Kaiserschmarrn and other Austrian desserts

The most legendary of all Austrian desserts: Kaiserschmarrn is something like a torn omelette. Its origin, in fact, is somewhat legendary itself: Torn omelettes (“Schmarrn”) already had a longstanding tradition when Austria’s last “real” emperor, Franz Joseph I demanded one such thing for dessert. His cook quickly created this simple Schmarrn from few ingredients. Inspired by the milk, he named it “Käser Schmarrn” (Cheesemaker’s Schmarrn), which the old emperor misunderstood as “Kaiserschmarrn” (Emperor’s Schmarrn).

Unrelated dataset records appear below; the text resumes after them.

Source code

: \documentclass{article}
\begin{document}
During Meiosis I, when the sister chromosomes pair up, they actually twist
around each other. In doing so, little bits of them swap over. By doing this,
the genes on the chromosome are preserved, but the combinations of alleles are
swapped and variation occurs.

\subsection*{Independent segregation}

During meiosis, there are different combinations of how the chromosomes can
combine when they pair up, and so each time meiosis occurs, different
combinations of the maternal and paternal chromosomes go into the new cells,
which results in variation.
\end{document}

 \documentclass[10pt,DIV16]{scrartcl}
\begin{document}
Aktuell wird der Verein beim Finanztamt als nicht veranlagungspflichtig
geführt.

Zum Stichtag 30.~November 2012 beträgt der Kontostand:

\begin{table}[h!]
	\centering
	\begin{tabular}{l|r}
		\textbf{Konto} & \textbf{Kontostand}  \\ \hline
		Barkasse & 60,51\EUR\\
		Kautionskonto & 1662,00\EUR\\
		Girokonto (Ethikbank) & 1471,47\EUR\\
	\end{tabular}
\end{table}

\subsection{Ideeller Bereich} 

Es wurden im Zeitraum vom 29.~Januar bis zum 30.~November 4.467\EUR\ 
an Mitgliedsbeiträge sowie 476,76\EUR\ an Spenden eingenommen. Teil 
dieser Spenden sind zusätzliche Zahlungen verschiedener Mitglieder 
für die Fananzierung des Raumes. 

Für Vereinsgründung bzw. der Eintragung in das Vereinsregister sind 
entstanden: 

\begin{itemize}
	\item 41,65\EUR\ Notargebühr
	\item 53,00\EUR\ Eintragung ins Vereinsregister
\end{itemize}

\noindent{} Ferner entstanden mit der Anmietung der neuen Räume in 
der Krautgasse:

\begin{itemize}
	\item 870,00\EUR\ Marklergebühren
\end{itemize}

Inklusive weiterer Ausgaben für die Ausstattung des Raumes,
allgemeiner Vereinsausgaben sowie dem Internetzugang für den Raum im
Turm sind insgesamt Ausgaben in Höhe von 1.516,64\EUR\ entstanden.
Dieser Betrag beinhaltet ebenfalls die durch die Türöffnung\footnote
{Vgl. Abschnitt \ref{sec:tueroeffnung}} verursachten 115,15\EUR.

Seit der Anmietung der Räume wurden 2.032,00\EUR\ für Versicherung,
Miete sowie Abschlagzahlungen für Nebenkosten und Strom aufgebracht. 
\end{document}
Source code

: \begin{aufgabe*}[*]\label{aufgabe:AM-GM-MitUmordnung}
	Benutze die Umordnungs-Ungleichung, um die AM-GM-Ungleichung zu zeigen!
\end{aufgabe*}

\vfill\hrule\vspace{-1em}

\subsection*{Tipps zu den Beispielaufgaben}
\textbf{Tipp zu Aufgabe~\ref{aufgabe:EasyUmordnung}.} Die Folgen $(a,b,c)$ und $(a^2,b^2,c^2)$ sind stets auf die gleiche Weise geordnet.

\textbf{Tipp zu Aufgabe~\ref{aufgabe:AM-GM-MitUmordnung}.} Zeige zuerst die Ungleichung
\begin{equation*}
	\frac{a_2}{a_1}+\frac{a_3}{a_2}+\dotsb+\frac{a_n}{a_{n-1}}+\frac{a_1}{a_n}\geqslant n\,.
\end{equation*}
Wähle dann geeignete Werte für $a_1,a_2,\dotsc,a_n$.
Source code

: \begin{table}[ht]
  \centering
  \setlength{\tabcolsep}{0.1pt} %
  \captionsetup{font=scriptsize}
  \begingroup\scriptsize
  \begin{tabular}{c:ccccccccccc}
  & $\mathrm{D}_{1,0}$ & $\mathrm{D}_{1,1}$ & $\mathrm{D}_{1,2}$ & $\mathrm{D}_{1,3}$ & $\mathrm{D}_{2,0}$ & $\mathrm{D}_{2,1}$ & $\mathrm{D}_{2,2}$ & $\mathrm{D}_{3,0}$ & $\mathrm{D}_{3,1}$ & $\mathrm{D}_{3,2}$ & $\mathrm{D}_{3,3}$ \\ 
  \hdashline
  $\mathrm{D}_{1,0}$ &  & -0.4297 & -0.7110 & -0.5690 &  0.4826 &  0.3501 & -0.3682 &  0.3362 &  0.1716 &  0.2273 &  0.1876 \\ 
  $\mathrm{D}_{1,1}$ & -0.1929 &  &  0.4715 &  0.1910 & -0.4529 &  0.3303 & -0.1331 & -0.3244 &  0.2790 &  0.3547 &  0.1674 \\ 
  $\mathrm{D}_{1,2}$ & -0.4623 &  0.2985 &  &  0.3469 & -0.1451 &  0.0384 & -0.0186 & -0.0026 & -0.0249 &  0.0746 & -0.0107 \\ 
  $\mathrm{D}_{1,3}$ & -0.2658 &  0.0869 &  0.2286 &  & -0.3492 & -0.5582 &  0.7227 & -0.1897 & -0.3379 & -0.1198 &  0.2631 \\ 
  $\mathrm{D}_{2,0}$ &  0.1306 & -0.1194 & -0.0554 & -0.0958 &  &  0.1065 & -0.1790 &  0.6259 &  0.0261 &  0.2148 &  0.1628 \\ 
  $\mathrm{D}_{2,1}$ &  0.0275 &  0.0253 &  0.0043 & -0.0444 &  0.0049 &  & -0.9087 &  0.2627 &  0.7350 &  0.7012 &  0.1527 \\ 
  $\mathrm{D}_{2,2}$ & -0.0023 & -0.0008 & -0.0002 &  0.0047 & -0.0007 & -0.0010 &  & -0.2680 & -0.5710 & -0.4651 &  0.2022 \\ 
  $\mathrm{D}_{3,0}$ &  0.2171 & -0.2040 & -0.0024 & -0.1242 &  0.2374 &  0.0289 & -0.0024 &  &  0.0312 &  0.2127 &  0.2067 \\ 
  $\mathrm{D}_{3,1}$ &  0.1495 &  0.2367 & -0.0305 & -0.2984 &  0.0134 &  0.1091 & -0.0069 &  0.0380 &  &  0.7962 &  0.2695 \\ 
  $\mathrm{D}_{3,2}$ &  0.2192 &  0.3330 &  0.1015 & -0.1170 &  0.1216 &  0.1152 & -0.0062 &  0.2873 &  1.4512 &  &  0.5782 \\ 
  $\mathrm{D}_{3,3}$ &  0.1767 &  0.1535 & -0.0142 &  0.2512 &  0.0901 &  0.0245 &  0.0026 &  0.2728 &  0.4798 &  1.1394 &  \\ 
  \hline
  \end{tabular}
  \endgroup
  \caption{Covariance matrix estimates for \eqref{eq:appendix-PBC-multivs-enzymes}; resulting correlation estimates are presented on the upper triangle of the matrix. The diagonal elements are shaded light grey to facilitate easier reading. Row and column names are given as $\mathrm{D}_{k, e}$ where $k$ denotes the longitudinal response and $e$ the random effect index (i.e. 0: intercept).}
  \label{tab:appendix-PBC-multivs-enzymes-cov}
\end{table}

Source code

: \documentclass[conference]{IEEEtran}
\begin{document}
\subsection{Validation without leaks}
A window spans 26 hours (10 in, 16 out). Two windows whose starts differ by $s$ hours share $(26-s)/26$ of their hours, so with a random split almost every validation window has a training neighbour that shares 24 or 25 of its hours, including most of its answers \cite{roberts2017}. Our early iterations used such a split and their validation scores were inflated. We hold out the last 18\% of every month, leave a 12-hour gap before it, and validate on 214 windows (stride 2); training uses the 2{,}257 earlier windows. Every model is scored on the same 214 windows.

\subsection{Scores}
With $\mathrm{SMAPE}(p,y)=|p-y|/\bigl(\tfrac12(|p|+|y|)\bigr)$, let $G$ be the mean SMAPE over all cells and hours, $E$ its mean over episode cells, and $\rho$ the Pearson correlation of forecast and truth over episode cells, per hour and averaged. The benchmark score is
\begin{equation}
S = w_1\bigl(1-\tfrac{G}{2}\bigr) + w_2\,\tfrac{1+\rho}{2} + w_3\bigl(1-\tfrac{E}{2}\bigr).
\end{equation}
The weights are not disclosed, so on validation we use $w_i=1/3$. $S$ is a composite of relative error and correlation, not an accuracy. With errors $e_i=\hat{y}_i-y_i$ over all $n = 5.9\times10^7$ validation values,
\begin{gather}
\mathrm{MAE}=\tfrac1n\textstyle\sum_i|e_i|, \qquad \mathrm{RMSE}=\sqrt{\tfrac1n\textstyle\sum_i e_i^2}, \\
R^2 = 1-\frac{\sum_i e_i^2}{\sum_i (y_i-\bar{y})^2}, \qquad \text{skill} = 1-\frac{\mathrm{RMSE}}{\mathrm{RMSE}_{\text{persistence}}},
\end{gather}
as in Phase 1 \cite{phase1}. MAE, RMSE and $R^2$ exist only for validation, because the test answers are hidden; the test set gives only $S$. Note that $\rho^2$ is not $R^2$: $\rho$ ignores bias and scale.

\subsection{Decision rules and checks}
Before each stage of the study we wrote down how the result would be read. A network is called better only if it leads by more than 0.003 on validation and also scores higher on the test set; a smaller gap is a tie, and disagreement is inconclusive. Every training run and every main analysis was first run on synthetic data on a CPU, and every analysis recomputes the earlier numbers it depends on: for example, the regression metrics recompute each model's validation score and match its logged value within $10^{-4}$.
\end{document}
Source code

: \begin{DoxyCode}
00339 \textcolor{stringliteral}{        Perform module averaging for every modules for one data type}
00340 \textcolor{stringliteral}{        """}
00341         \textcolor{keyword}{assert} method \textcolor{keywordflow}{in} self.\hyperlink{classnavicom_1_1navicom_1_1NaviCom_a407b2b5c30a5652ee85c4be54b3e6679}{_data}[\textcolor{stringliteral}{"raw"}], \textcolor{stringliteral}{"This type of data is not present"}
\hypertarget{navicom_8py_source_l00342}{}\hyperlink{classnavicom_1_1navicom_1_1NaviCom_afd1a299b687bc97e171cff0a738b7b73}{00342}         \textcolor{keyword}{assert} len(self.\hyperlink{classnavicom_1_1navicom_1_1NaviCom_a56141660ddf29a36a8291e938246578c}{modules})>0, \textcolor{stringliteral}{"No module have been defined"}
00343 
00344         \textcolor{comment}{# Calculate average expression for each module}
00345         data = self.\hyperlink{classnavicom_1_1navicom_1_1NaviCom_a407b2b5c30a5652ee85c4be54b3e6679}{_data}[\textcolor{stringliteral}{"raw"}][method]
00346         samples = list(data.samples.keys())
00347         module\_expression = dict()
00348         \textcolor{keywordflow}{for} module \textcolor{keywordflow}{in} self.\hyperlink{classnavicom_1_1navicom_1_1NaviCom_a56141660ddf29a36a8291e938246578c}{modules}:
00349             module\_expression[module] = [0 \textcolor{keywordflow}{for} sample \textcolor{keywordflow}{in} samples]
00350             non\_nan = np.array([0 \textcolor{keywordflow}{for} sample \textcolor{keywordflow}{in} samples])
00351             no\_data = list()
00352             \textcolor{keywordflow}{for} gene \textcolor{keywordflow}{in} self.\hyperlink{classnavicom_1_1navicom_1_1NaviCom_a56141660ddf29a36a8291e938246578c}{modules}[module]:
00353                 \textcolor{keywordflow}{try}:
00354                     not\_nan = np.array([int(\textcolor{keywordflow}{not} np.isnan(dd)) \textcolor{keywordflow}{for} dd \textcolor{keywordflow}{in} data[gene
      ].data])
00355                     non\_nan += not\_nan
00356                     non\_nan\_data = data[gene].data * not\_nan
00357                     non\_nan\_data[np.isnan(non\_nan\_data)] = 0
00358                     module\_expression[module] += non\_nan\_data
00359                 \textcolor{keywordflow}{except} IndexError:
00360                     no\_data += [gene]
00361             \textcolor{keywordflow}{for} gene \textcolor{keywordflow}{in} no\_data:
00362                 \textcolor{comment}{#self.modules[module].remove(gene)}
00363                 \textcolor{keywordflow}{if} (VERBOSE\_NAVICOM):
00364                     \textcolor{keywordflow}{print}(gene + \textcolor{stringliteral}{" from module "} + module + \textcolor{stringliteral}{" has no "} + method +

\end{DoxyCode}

Since you don’t disagree with an emperor, the dish became known as just that. “Schmarrn” is also used in colloquial German like “rubbish” in English, describing inaccurate information or stories. I think that the legend of the name Kaiserschmarrn is just that…nevertheless, it makes a good story.


Ingredients (for 4 people):

  • 20 grams of raisins
  • 1/3 cup rum
  • 500 ml milk
  • 8 eggs
  • 6 table spoons sugar
  • 1 teaspoon vanilla extract
  • 1 teaspoon of salt
  • 250g all-purpose flour
  • 4 tablespoons butter
  • 2 tablespoon butter, melted
  • 1/2 cup confectioners’ sugar, plus more for dusting
  • plum preserves for serving


How to prepare Kaiserschmarrn:

In a small bowl, combine raisins with rum and let soak 30 minutes then drain.

In a medium mixing bowl, beat together the milk, eggs, white sugar, vanilla, and salt. Gradually whisk in the flour to make a smooth batter. Stir in the drained raisins.

In a large skillet melt 2 tablespoons butter over medium heat. Pour the batter into the skillet and cook 5 to 6 minutes, or until the pancake has set and the bottom is golden brown. Turn over the pancake and cook 3 minutes, or until this side is also golden brown. Using a spatula or two forks, tear the pancake into bite-size pieces. Drizzle in the melted butter and sprinkle with confectioners’ sugar. Turn up the heat to medium high and use a spatula to gently toss the pieces for 5 minutes, or until the sugar has caramelized. Sprinkle with additional confectioners’ sugar and serve with “Zwetschkenröster“, a kind of plum preserves.